Bringing embeddings closer to the index
Calling an external embedding service on every retrieval adds a network round-trip on the hot path. When the retrieval system needs a query embedding to run a vector search, it makes a call to the embedding provider, waits for the response, and only then submits the search to OpenSearch. Under high retrieval load, this round-trip accumulates.
OpenSearch ML inference nodes eliminate that round-trip by running embedding and reranking models inside the cluster, co-located with the memory index they serve. A query submitted to an OpenSearch ML pipeline is embedded and searched within the same request, without any external network dependency.
What ML nodes provide
ML Commons, the OpenSearch plugin that enables in-cluster inference, exposes two operations that matter for the memory substrate.
Embedding at ingest time allows experience events to be embedded as they are written to the index, rather than requiring the ingestion worker to call an external embedding service before writing. The ingest pipeline intercepts each new document, passes the text field through the registered embedding model, and writes the resulting vector to the knn_vector field automatically. This keeps the ingestion hot path simple: the worker writes the text and metadata, and the cluster handles the vector.
Reranking at query time allows a retrieval result set to be re-scored using a cross-encoder model that considers the query and each candidate together, rather than scoring each candidate independently. Cross-encoder reranking is more expensive than bi-encoder similarity search but more accurate, because the query and document are considered jointly rather than as independent vectors. Running it inside the cluster avoids shipping the full candidate set to an external reranker.
Model profiles and environment portability
Not every deployment has ML nodes available. A development environment may run a single-node OpenSearch cluster without ML Commons. A test environment may use stub embeddings to keep tests deterministic. A production environment may use ML nodes for embedding and an external provider for reranking, or vice versa.
The retrieval layer handles this through environment-derived model profiles. A profile specifies which embedding path to use (ML node pipeline, external provider, or stub) and which reranking path to use (ML node, external, or identity). The application logic that performs retrieval does not know which path is active; it calls the retrieval interface and the profile determines what happens underneath.
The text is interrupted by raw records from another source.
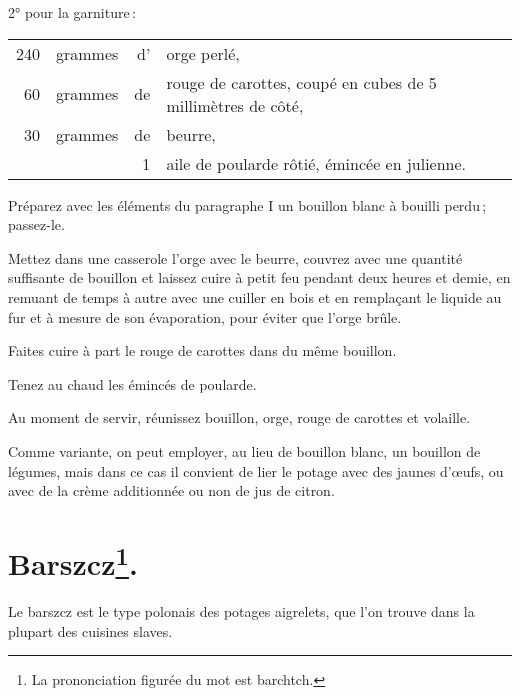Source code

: \medskip

2° pour la garniture :

\medskip

\footnotesize
\begin{longtable}{rrrp{16em}}   
   240 & grammes  & d’ & orge perlé,                                                                      \\
    60 & grammes  & de & rouge de carottes, coupé en cubes de 5 millimètres de côté,                      \\
    30 & grammes  & de & beurre,                                                                          \\
       &          & 1  & aile de poularde rôtié, émincée en julienne.                                     \\
\end{longtable}
\normalsize                   

\medskip

\label{pg0214} \hypertarget{p0214}{}
Préparez avec les éléments du paragraphe I un bouillon blanc à bouilli perdu ;
passez-le.

Mettez dans une casserole l'orge avec le beurre, couvrez avec une quantité
suffisante de bouillon et laissez cuire à petit feu pendant deux heures et
demie, en remuant de temps à autre avec une cuiller en bois et en remplaçant le
liquide au fur et à mesure de son évaporation, pour éviter que l'orge brûle.

Faites cuire à part le rouge de carottes dans du même bouillon.

Tenez au chaud les émincés de poularde.

Au moment de servir, réunissez bouillon, orge, rouge de carottes et volaille.

\sk

Comme variante, on peut employer, au lieu de bouillon blanc, un bouillon de
légumes, mais dans ce cas il convient de lier le potage avec des jaunes d'œufs,
ou avec de la crème additionnée ou non de jus de citron.

\section*{\centering Barszcz\footnote{La prononciation figurée du mot est barchtch.}.}

Le barszcz est le type polonais des potages aigrelets, que l'on trouve dans la
plupart des cuisines slaves.

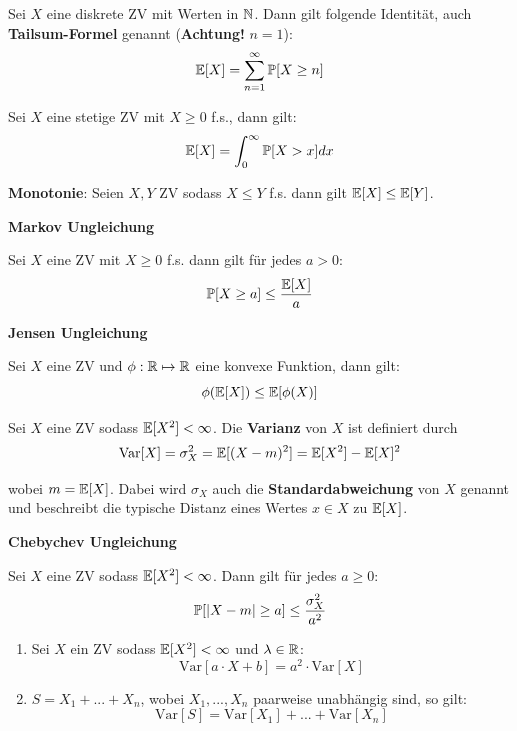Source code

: 
Sei $X$ eine diskrete ZV mit Werten in $\N$. Dann gilt folgende Identität, auch \textbf{Tailsum-Formel} genannt (\textbf{Achtung!} $n=1$):
$$\E[X] = \sum_{n=1}^\infty \Pm[X \geq n]$$

Sei $X$ eine stetige ZV mit $X \geq 0$ f.s., dann gilt:
$$\E[X] = \int_0^\infty \Pm[X > x] dx$$



\Satz \textbf{Monotonie}: Seien $X,Y$ ZV sodass $X \leq Y$ f.s. dann gilt $\E[X] \leq \E[Y]$. \smallskip

\begin{tcolorbox}
    \textbf{Markov Ungleichung} \smallskip 
    
    Sei $X$ eine ZV mit $X \geq 0$ f.s. dann gilt für jedes $a > 0$:
    $$\Pm[X \geq a] \leq \frac{\E[X]}{a}$$
\end{tcolorbox}

\begin{tcolorbox}
    \textbf{Jensen Ungleichung} \smallskip 
    
    Sei $X$ eine ZV und $\phi: \R \mapsto \R$ eine konvexe Funktion, dann gilt:
    $$\phi(\E[X]) \leq \E[\phi(X)]$$
\end{tcolorbox}


\vspace*{\fill}
\columnbreak


Sei $X$ eine ZV sodass $\E[X^2] < \infty$. Die \textbf{Varianz} von $X$ ist definiert durch 
$$\text{Var}[X] = \sigma_X^2 = \E[(X-m)^2] = \E[X^2] - \E[X]^2$$

wobei $m = \E[X]$. Dabei wird $\sigma_X$ auch die \textbf{Standardabweichung} von $X$ genannt und beschreibt die typische Distanz eines Wertes $x \in X$ zu $\E[X]$. \medskip

\begin{tcolorbox}
    \textbf{Chebychev Ungleichung} \smallskip
    
    Sei $X$ eine ZV sodass $\E[X^2] < \infty$. Dann gilt für jedes $a \geq 0$:
    $$\Pm[|X - m| \geq a] \leq \frac{\sigma_X^2}{a^2}$$
\end{tcolorbox}

\Satz
\begin{enumerate}
    \item Sei $X$ ein ZV sodass $\E[X^2] < \infty$ und $\lambda \in \R$: 
    $$\text{Var}[a \cdot X + b] = a^2 \cdot \text{Var}[X]$$
    
    \item $S = X_1 + ... + X_n$, wobei $X_1,...,X_n$ paarweise unabhängig sind, so gilt:
    $$\text{Var}[S] = \text{Var}[X_1] + ... + \text{Var}[X_n]$$
\end{enumerate}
This design means the retrieval layer can switch between embedding providers without code changes. An experiment that compares ML node embedding quality against a hosted embedding service can be run by changing the active profile rather than modifying retrieval logic.
The kNN field constraint
One operational constraint applies regardless of which embedding path is active: in a kNN index, every document in the index shard must have the knn_vector field populated. A shard that contains documents with the field alongside documents without it produces errors at query time.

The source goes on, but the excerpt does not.